Getting [INFO] tlt.components.docker_handler.docker_handler: Stopping container. Why does this occur and how to fix it?

Description

I have made a new environment using conda. I have installed the pre-req and TLT in this environment following TLT Quick Start Guide — Transfer Learning Toolkit 3.0 documentation guide. Since I am working in a conda env, I am not running any code in python virtual environment.

After installing the tlt package, I am trying to run the classification jupyter notebook given in the samples.

on the !tlt classification train -e $SPECS_DIR/classification_spec.cfg -r $USER_EXPERIMENT_DIR/output -k $KEY command, the docker suddenly stops working and outputs:

( i made some changes and printed the formatted_command and volumes)

2021-06-17 20:24:36,503 [INFO] root: Registry: ['nvcr.io']

formatted_command:  bash -c 'docker exec -it 17d69f83a4d3a69cc27e7c21506d3dcb364c7e98b4860d3ff17eb1c240a61aa5 classification train -e /workspace/tlt-experiments/classification/specs/classification_spec.cfg -r /workspace/tlt-experiments/classification/output -k nvidia_tlt'

volumes: {'/home/omno/Desktop/umair/naturalImages/tlt': {'bind': '/workspace/tlt-experiments', 'mode': 'rw'}, '/home/omno/Desktop/umair/naturalImages/tlt/specs': {'bind': '/workspace/tlt-experiments/classification/specs', 'mode': 'rw'}}
ormatted_command: bash -c 'docker exec -it 17d69f83a4d3a69cc27e7c21506d3dcb364c7e98b4860d3ff17eb1c240a61aa5 classification train -e /workspace/tlt-experiments/classification/specs/classification_spec.cfg -r /workspace/tlt-experiments/classification/output -k nvidia_tlt'
Executing the command.
Matplotlib created a temporary config/cache directory at /tmp/matplotlib-dq5h5g_n because the default path (/.config/matplotlib) is not a writable directory; it is highly recommended to set the MPLCONFIGDIR environment variable to a writable directory, in particular to speed up the import of Matplotlib and to better support multiprocessing.
Using TensorFlow backend.
WARNING:tensorflow:Deprecation warnings have been disabled. Set TF_ENABLE_DEPRECATION_WARNINGS=1 to re-enable them.
Using TensorFlow backend.
WARNING:tensorflow:From /usr/local/lib/python3.6/dist-packages/horovod/tensorflow/__init__.py:117: The name tf.global_variables is deprecated. Please use tf.compat.v1.global_variables instead.

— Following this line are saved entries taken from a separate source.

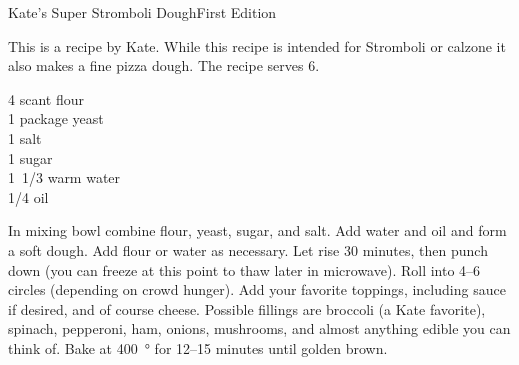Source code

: \begin{entry}{Kate's Super Stromboli Dough}{First Edition}
\label{sec:stromboli}

\begin{open}
  This is a recipe by Kate.  While this recipe is intended for Stromboli
  or calzone it also makes a fine pizza dough.  The
  recipe serves 6.
\end{open}
\begin{ingredients}
  4 scant \si{\cup} flour \\
  1 package  yeast \\
  \SI{1}{\teaspoon} salt \\
  \SI{1}{\tblspoon} sugar \\
  \SI{1/3}[1]{\cup} warm water \\
  \SI{1/4}{\cup} oil
\end{ingredients}
In mixing bowl combine flour, yeast, sugar, and salt.  Add water and oil and
form a soft dough. Add flour or water as necessary.  Let rise 30 minutes, then
punch down (you can freeze at this point to thaw later in microwave).  Roll
into \numrange{4}{6} circles (depending on crowd hunger). Add your favorite
toppings, including sauce if desired, and of course cheese. Possible fillings
are broccoli (a Kate favorite), spinach, pepperoni, ham, onions, mushrooms,
and almost anything edible you can think of. Bake at \SI{400}{\degree} for
\numrange{12}{15} minutes until golden brown.
\end{entry}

WARNING:tensorflow:From /usr/local/lib/python3.6/dist-packages/horovod/tensorflow/__init__.py:143: The name tf.get_default_graph is deprecated. Please use tf.compat.v1.get_default_graph instead.

['model_config', 'train_config']
2021-06-17 20:24:43,634 [INFO] tlt.components.docker_handler.docker_handler: Stopping container.

Hi,
We recommend you to raise this query in TLT forum for better assistance.

Thanks!

@1.umairjavaid
Can you attach the training spec file?
More, could you please attach the full log as a txt file?

conda activate newenv
jupyter notebook --allow-root

classification.ipynb (42.0 KB)
classification_spec.cfg (1.2 KB)

I have attached the jupyter notebook. How do I get the log file?

Not needed now, I can find the full log in your jupyter notebook.
Can you add a cell in the notebook and run below?
! tlt classification run cat $SPECS_DIR/classification_spec.cfg

sorry for the late reply. I lost the system on which i was working previously. I got a new system, I carried out the same steps as mentioned in tlt quick start guide.

I have made changes to the cfg file by adding the path to my custom train and test dataset. But ,unfortunately, tlt can not access it. I am getting the following error.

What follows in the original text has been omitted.